(WHAT IS EXPECTED):
Read the entries below and pull out each line with the string "that".

(Collected data)
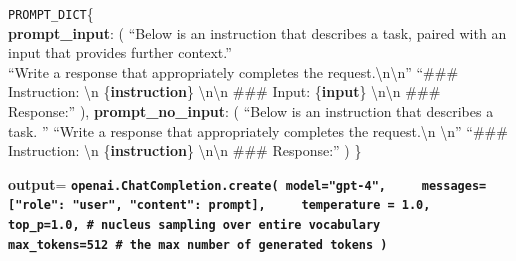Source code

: \begin{algorithm}[t!]
  \caption{Pseudo code for prompt engineering, GPT-4 call and hyper-parameters in data generation. Each instruction instance is used as variables in the prompt template, the data flow is highlighted in blue.}
  \label{alg:gpt4}

\texttt{PROMPT\_DICT}\{ \\
    \textnormal{\textcolor{blue!90!black}{\ttfamily\bfseries prompt\_input}}\unskip: ( \;
        ``Below is an instruction that describes a task, paired with an input that provides further context.'' \\
        ``Write a response that appropriately completes the request.\textbackslash n\textbackslash n'' \;
         ``\#\#\# Instruction: \textbackslash n \{\textnormal{\textcolor{blue!90!black}{\ttfamily\bfseries instruction}}\unskip\}
        \textbackslash n\textbackslash n \#\#\# Input: \{\textnormal{\textcolor{blue!90!black}{\ttfamily\bfseries input}}\unskip\}
        \textbackslash n\textbackslash n \#\#\# Response:'' \;         
    ), \;
    \textnormal{\textcolor{blue!90!black}{\ttfamily\bfseries prompt\_no\_input}}\unskip: ( \;
        ``Below is an instruction that describes a task. '' \;
        ``Write a response that appropriately completes the request.\textbackslash n \textbackslash n'' \;
        ``\#\#\# Instruction: \textbackslash n \{\textnormal{\textcolor{blue!90!black}{\ttfamily\bfseries instruction}}\unskip\} \textbackslash  n\textbackslash n \#\#\# Response:'' 
    )\;
    \}

\textnormal{\textcolor{blue!90!black}{\ttfamily\bfseries output}}\unskip = \texttt{\bfseries openai.ChatCompletion.create( \;
     \texttt{model="gpt-4"}, \;
     \texttt{messages=[{"role": "user", "content": \textnormal{\textcolor{blue!90!black}{\ttfamily\bfseries prompt}}\unskip}]}, \;
     \texttt{temperature = 1.0}, \;
     \texttt{top\_p=1.0},  \textnormal{\ttfamily\color{green!50!black}\# nucleus sampling over entire vocabulary}\unskip \;
     \texttt{max\_tokens=512}  \textnormal{\ttfamily\color{green!50!black}\#  the max number of generated tokens}\unskip \;
    )}
\end{algorithm}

(REPLY TO THE TASK):
        ``Below is an instruction that describes a task, paired with an input that provides further context.'' \\
        ``Write a response that appropriately completes the request.\textbackslash n\textbackslash n'' \;
        ``Below is an instruction that describes a task. '' \;
        ``Write a response that appropriately completes the request.\textbackslash n \textbackslash n'' \;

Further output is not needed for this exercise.